Earth Hour is a grassroots event organized by the World Wildlife Fund and held across the world. Over 414,359 people in 187 different territories participate in an effort to raise awareness of the ever-imminent environmental harms that threaten all of the Earth’s inhabitants in the not-so-distant future.


 “The next 7 years are therefore crucial to all our futures,” the Earth Hour website reads. “We have to stay under the 1.5°C climate threshold to avoid irreversible damage to our planet, and we need to reverse nature loss by 2030, ending the decade with more nature than we started, not less. To make this happen, individuals, communities, businesses, and governments must all urgently step up their efforts to protect and restore our one shared home.”
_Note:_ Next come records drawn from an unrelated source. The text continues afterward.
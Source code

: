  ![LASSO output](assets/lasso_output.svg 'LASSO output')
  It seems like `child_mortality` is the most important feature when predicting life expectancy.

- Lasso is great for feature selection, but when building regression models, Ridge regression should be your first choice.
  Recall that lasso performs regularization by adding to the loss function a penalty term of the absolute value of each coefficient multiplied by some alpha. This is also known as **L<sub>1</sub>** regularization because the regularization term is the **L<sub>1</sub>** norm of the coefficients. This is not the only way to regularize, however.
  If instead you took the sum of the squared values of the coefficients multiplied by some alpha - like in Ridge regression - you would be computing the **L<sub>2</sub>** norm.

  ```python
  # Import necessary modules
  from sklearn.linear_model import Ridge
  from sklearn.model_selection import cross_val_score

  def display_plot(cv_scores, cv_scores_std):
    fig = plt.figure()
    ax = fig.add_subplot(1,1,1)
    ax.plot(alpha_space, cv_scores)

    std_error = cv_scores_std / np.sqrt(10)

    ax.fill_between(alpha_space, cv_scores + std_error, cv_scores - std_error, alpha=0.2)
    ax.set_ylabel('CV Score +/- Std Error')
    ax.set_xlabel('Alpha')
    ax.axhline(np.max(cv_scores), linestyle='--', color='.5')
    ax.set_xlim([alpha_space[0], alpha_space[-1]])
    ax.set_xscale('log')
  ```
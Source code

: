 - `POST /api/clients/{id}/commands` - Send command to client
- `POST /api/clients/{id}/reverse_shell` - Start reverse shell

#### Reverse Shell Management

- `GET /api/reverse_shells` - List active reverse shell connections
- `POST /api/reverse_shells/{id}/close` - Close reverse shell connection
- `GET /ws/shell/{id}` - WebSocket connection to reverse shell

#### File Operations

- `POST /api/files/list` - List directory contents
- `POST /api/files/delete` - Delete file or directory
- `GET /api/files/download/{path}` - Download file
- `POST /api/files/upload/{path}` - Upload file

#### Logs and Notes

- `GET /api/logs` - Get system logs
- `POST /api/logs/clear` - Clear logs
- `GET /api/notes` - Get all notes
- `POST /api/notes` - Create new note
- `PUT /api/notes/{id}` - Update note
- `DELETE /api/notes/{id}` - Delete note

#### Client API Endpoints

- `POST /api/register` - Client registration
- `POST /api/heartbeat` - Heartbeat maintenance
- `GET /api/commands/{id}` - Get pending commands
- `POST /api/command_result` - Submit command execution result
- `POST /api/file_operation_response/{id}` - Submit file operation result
Image courtesy of Poetry & Opossum Society, English Department, Creative Writing Program, and Forestry Outreach Center

The Poetry & Opossum Society, along with all of its collaborators, invites the Berea community to participate in Earth Hour by shutting off their lights and consuming poetry under the stars—with a particular interest in “calling for collective attention around the importance of dark skies and the environmental issue of light pollution.”


Kayla Boyd, ’24, the current President of the Poetry & Opossum Society, hopes to begin a long tradition of reserving just one hour a year to raise awareness to environmental issues and organize events to celebrate dark skies.


The poetry-reading during Earth Hour will be preceded by journaling and meditation under the stars from 7:30-8pm, as well as a moonlit hike at Brushy Fork from 8-8:30pm. During these heralding events and the reading itself, Boyd hopes to rouse students from their nightly studies and invite them to celebrate the star-speckled night sky above Alumni Field.

While Boyd hopes to spark a tradition with this event, she invites other groups on campus to carry the torch:


“[I]t doesn't have to be the Poetry & Opossum Society hosting an event next year,” Boyd says. “I'd like to challenge other clubs and organizations collaborate to for the same cause and show their own takes on what an Earth Hour event looks like for them.”


For the poetry reading, it is advised to bring a blanket or towel to sit on while listening to the celestial celebrations of the featured poets.